═══ Records provided ═══
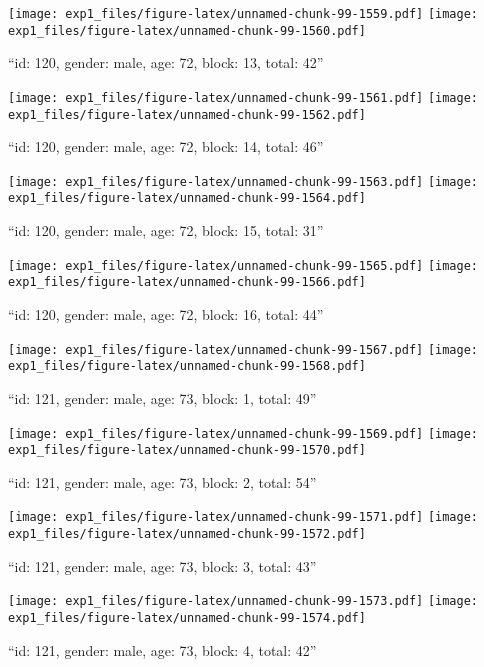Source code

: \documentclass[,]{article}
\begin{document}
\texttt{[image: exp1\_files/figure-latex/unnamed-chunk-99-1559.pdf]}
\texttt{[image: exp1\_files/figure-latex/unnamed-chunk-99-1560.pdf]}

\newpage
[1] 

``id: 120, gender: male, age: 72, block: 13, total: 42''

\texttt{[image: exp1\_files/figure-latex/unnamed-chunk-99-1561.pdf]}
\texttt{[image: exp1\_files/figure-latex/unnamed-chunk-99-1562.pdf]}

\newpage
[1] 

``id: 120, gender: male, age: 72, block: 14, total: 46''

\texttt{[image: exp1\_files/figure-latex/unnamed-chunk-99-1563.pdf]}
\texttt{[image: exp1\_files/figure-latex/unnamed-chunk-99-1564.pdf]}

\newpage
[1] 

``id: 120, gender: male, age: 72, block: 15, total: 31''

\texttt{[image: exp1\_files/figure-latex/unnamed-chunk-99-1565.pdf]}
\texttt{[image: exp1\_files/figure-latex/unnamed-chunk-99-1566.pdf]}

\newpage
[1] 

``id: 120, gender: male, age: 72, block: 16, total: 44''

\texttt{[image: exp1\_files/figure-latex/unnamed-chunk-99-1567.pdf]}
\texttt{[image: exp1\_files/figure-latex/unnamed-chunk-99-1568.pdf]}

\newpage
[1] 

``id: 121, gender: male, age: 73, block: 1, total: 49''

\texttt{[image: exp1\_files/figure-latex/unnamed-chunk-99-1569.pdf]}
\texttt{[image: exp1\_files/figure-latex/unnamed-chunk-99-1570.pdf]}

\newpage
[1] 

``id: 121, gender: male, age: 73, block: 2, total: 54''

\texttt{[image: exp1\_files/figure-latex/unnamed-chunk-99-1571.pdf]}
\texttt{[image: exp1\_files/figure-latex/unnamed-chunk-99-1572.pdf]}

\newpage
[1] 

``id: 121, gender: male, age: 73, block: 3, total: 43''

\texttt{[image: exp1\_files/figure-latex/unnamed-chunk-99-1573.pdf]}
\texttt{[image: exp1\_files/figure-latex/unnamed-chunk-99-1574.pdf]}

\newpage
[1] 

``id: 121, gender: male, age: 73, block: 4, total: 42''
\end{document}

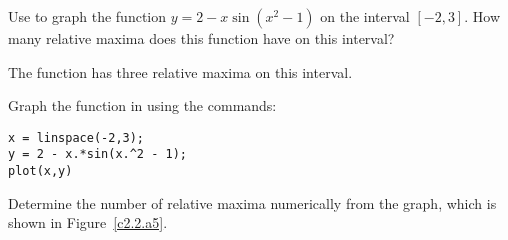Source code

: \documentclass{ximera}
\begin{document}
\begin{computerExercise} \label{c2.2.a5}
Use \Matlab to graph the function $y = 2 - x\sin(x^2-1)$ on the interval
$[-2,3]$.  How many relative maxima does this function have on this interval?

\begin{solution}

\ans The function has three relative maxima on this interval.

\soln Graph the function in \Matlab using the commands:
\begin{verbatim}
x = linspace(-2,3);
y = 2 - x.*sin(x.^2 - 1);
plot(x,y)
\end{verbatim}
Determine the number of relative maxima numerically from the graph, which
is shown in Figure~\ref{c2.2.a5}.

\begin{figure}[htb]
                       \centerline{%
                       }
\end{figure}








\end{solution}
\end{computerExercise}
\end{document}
═══
Activity:
Output the records above verbatim. Pictures stay out.

Expected answer:
Source code

: \documentclass[,]{article}
\begin{document}
\texttt{[image: exp1\_files/figure-latex/unnamed-chunk-99-1559.pdf]}
\texttt{[image: exp1\_files/figure-latex/unnamed-chunk-99-1560.pdf]}

\newpage
[1] 

``id: 120, gender: male, age: 72, block: 13, total: 42''

\texttt{[image: exp1\_files/figure-latex/unnamed-chunk-99-1561.pdf]}
\texttt{[image: exp1\_files/figure-latex/unnamed-chunk-99-1562.pdf]}

\newpage
[1] 

``id: 120, gender: male, age: 72, block: 14, total: 46''

\texttt{[image: exp1\_files/figure-latex/unnamed-chunk-99-1563.pdf]}
\texttt{[image: exp1\_files/figure-latex/unnamed-chunk-99-1564.pdf]}

\newpage
[1] 

``id: 120, gender: male, age: 72, block: 15, total: 31''

\texttt{[image: exp1\_files/figure-latex/unnamed-chunk-99-1565.pdf]}
\texttt{[image: exp1\_files/figure-latex/unnamed-chunk-99-1566.pdf]}

\newpage
[1] 

``id: 120, gender: male, age: 72, block: 16, total: 44''

\texttt{[image: exp1\_files/figure-latex/unnamed-chunk-99-1567.pdf]}
\texttt{[image: exp1\_files/figure-latex/unnamed-chunk-99-1568.pdf]}

\newpage
[1] 

``id: 121, gender: male, age: 73, block: 1, total: 49''

\texttt{[image: exp1\_files/figure-latex/unnamed-chunk-99-1569.pdf]}
\texttt{[image: exp1\_files/figure-latex/unnamed-chunk-99-1570.pdf]}

\newpage
[1] 

``id: 121, gender: male, age: 73, block: 2, total: 54''

\texttt{[image: exp1\_files/figure-latex/unnamed-chunk-99-1571.pdf]}
\texttt{[image: exp1\_files/figure-latex/unnamed-chunk-99-1572.pdf]}

\newpage
[1] 

``id: 121, gender: male, age: 73, block: 3, total: 43''

\texttt{[image: exp1\_files/figure-latex/unnamed-chunk-99-1573.pdf]}
\texttt{[image: exp1\_files/figure-latex/unnamed-chunk-99-1574.pdf]}

\newpage
[1] 

``id: 121, gender: male, age: 73, block: 4, total: 42''
\end{document}

Source code

: \documentclass{ximera}
\begin{document}
\begin{computerExercise} \label{c2.2.a5}
Use \Matlab to graph the function $y = 2 - x\sin(x^2-1)$ on the interval
$[-2,3]$.  How many relative maxima does this function have on this interval?

\begin{solution}

\ans The function has three relative maxima on this interval.

\soln Graph the function in \Matlab using the commands:
\begin{verbatim}
x = linspace(-2,3);
y = 2 - x.*sin(x.^2 - 1);
plot(x,y)
\end{verbatim}
Determine the number of relative maxima numerically from the graph, which
is shown in Figure~\ref{c2.2.a5}.

\begin{figure}[htb]
                       \centerline{%
                       }
\end{figure}








\end{solution}
\end{computerExercise}
\end{document}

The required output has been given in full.